Since this was the first time in a long while all three of us were together, I thought maybe it would be good for Aunt Shirley to tell us some more of her extra smart ideas. Especially in front of Mom. “Yo, Aunt Shirley. I never did ask you this before, did you know what was happening when you were asleep? On the outside? Like all the news, all the terror explosions and stuff?”
“You bet’cha, babe. I sure did. Same old sh—,” then while quickly glancing over in Mom’s direction Aunt Shirley said “crap” before she was able to finish what she was really going to say.
“Seriously? You really knew about everything that’s going on in the world?”
“Yep. Same old, same old. I don’t know what it’s going to take for these folks to get it. How much more of a wake-up call do they need?”
“Shirley, you’re supposed to be resting,” Mom said. “We don’t need to talk politics.”
“Who’s talkin’ politics? I’m not referring to you-know-who, I’m talking about everyone. They still don’t get it. Fear’s the only enemy, folks…get over it!”
“Aunt Shirley, guess what? I for sure don’t have any anymore. I’m not afraid of anything. My To Do list is way long, see?” I said as I showed her the massively-filled-up printout I’d brought with me.
“You’re my hero, doll. You really are.”
“Crescent fresh?”
“Most assuredly.”
“Crescent what?” Mom asked. Then, as they rolled around in teeny semi-circles, Aunt Shirley’s eyes said clueless for both of us to see. So right after that Mom told her, “I’ll always be indebted to you, Shirley, for helping Miguel. He’s doing so well.”
“For sure, A.S. Ditto. But you know what? There’s one more thing. You’ve definitely got to tell us if there’s anything really big you learned while you were inside your coma. Something you could say to us right now.”
“You got it, doll! I’m tellin’ you, I did learn one enormous lesson, something I never would have learned completely if I hadn’t been in a coma.” Then Aunt Shirley waited a few seconds before saying the rest, probably just so she could have the chance to be more dramatic.
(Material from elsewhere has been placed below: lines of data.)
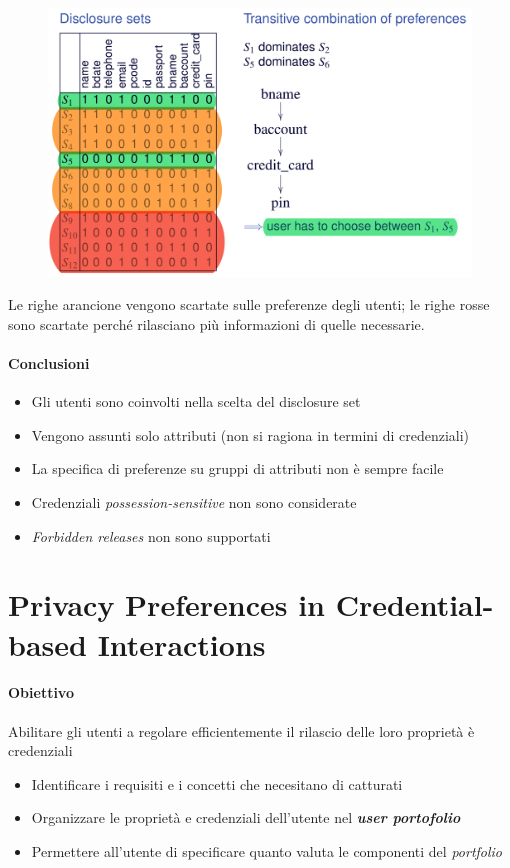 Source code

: \documentclass{report}
\begin{document}
\begin{figure}[ht]
    \centering
    \includegraphics[width=1\linewidth]{images/logic-ex.png}
\end{figure}

Le righe arancione vengono scartate sulle preferenze degli utenti; le righe rosse 
sono scartate perché rilasciano più informazioni di quelle necessarie.

\newpage
\subsubsection{Conclusioni}
\begin{itemize}
    \item Gli utenti sono coinvolti nella scelta del disclosure set
    \item Vengono assunti solo attributi (non si ragiona in termini di credenziali)
    \item La specifica di preferenze su gruppi di attributi non è sempre facile
    \item Credenziali \textit{possession-sensitive} non sono considerate
    \item \textit{Forbidden releases} non sono supportati
\end{itemize}

\chapter{Privacy Preferences in Credential-based Interactions}

\subsubsection{Obiettivo}
Abilitare gli utenti a regolare efficientemente il rilascio delle loro proprietà è credenziali 
\begin{itemize}
    \item Identificare i requisiti e i concetti che necesitano di catturati
    \item Organizzare le proprietà e credenziali dell'utente nel \textit{\textbf{user portofolio}}
    \item Permettere all'utente di specificare quanto valuta le componenti del \textit{portfolio} 
\end{itemize}
\end{document}
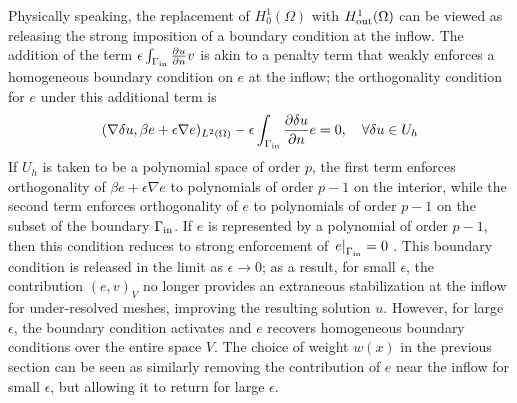 \documentclass[final,leqno]{siamltex}
\newcommand{\nor}[1]{\left\| #1 \right\|}
\newcommand{\LRp}[1]{\left( #1 \right)}
\newcommand{\Grad} {\ensuremath{\nabla}}
\newcommand{\Div} {\ensuremath{\nabla\cdot}}
\renewcommand{\L}{L^2\LRp{\Omega}}
\newcommand{\del}{\Delta}
\newcommand{\pd}[2]{\frac{\partial#1}{\partial#2}}
\begin{document}
Physically speaking, the replacement of $H^1_0(\Omega)$ with $H^1_{\rm out}(\Omega)$ can be viewed as releasing the strong imposition of a boundary condition at the inflow.  
The addition of the term $\epsilon\int_{\Gamma_{\rm in}} \pd{u}{n}v$ is akin to a penalty term that weakly enforces a homogeneous boundary condition on $e$ at the inflow; the orthogonality condition for $e$ under this additional term is
\[
(\Grad \delta u, \beta e + \epsilon \Grad e)_{\L} - \epsilon\int_{\Gamma_{\rm in}} \pd{\delta u}{n}e = 0, \quad \forall \delta u \in U_h
\]
If $U_h$ is taken to be a polynomial space of order $p$, the first term enforces orthogonality of $\beta e + \epsilon \Grad e$ to polynomials of order $p-1$ on the interior, while the second term enforces orthogonality of $e$ to polynomials of order $p-1$ on the subset of the boundary $\Gamma_{\rm in}$.  If $e$ is represented by a polynomial of order $p-1$, then this condition reduces to strong enforcement of $\left. e\right|_{\Gamma_{\rm in}}=0$ \cite{brenner2008mathematical}.  This boundary condition is released in the limit as $\epsilon \rightarrow 0$; as a result, for small $\epsilon$, the contribution $\LRp{e,v}_V$ no longer provides an extraneous stabilization at the inflow for under-resolved meshes, improving the resulting solution $u$.  However, for large $\epsilon$, the boundary condition activates and $e$ recovers homogeneous boundary conditions over the entire space $V$.  The choice of weight $w(x)$ in the previous section can be seen as similarly removing the contribution of $e$ near the inflow for small $\epsilon$, but allowing it to return for large $\epsilon$.  
\end{document}

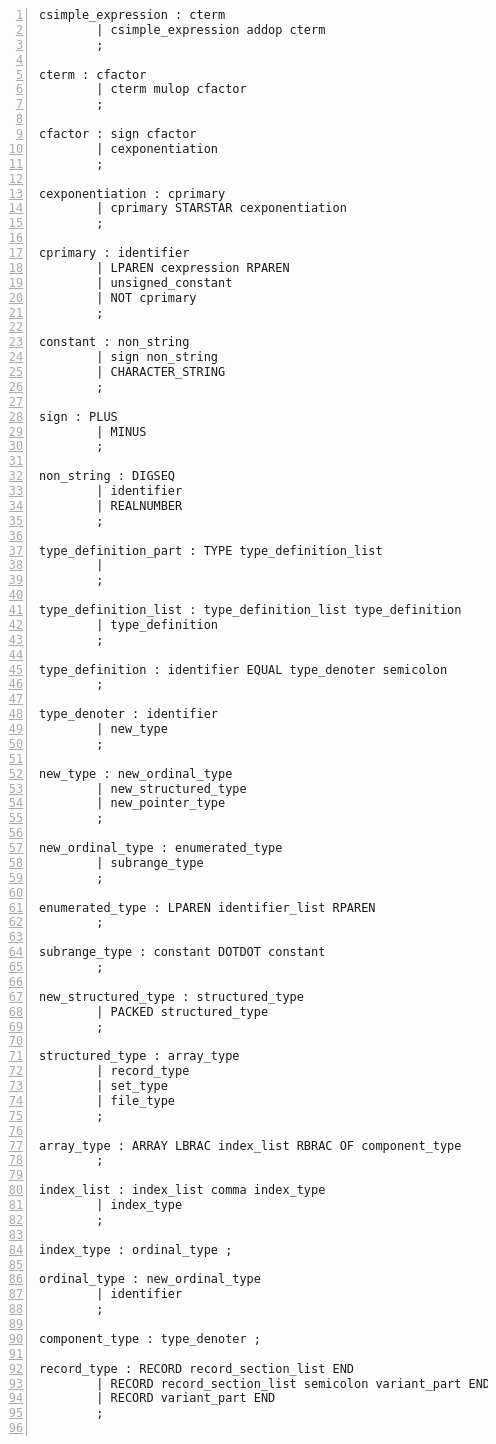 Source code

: \begin{Verbatim}[numbers=left]
csimple_expression : cterm
        | csimple_expression addop cterm
        ;

cterm : cfactor
        | cterm mulop cfactor
        ;

cfactor : sign cfactor
        | cexponentiation
        ;

cexponentiation : cprimary
        | cprimary STARSTAR cexponentiation
        ;

cprimary : identifier
        | LPAREN cexpression RPAREN
        | unsigned_constant
        | NOT cprimary
        ;

constant : non_string
        | sign non_string
        | CHARACTER_STRING
        ;

sign : PLUS
        | MINUS
        ;

non_string : DIGSEQ
        | identifier
        | REALNUMBER
        ;

type_definition_part : TYPE type_definition_list
        |
        ;

type_definition_list : type_definition_list type_definition
        | type_definition
        ;

type_definition : identifier EQUAL type_denoter semicolon
        ;

type_denoter : identifier
        | new_type
        ;

new_type : new_ordinal_type
        | new_structured_type
        | new_pointer_type
        ;

new_ordinal_type : enumerated_type
        | subrange_type
        ;

enumerated_type : LPAREN identifier_list RPAREN
        ;

subrange_type : constant DOTDOT constant
        ;

new_structured_type : structured_type
        | PACKED structured_type
        ;

structured_type : array_type
        | record_type
        | set_type
        | file_type
        ;

array_type : ARRAY LBRAC index_list RBRAC OF component_type
        ;

index_list : index_list comma index_type
        | index_type
        ;

index_type : ordinal_type ;

ordinal_type : new_ordinal_type
        | identifier
        ;

component_type : type_denoter ;

record_type : RECORD record_section_list END
        | RECORD record_section_list semicolon variant_part END
        | RECORD variant_part END
        ;


\end{Verbatim}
“Well, what was it?” Mom asked.
“To never be afraid of dying. Heaven’s a wonderful place. It’s so much better than here. No burdens, no lessons to learn. Total, absolute freedom.”
As Aunt Shirley said that, Mom and I both looked over at each other and stared. Aunt Shirley had said stuff like this before, but how could she know? And she said it just like it was the truth, like she really knew what she was talking about.
“For real, Aunt Shirley?”
“Oh, positively. I got to be around you guys all the time, whenever I wanted. Not once did I have to wait for an invitation.”
“Shirley, you can’t be serious.”
“I’ve never been more. It works both ways too. Anytime you needed me, I was right there for you.”
“You can do that when you live in heaven?” I asked.
“You better believe it, bub. And I can’t wait to go back.”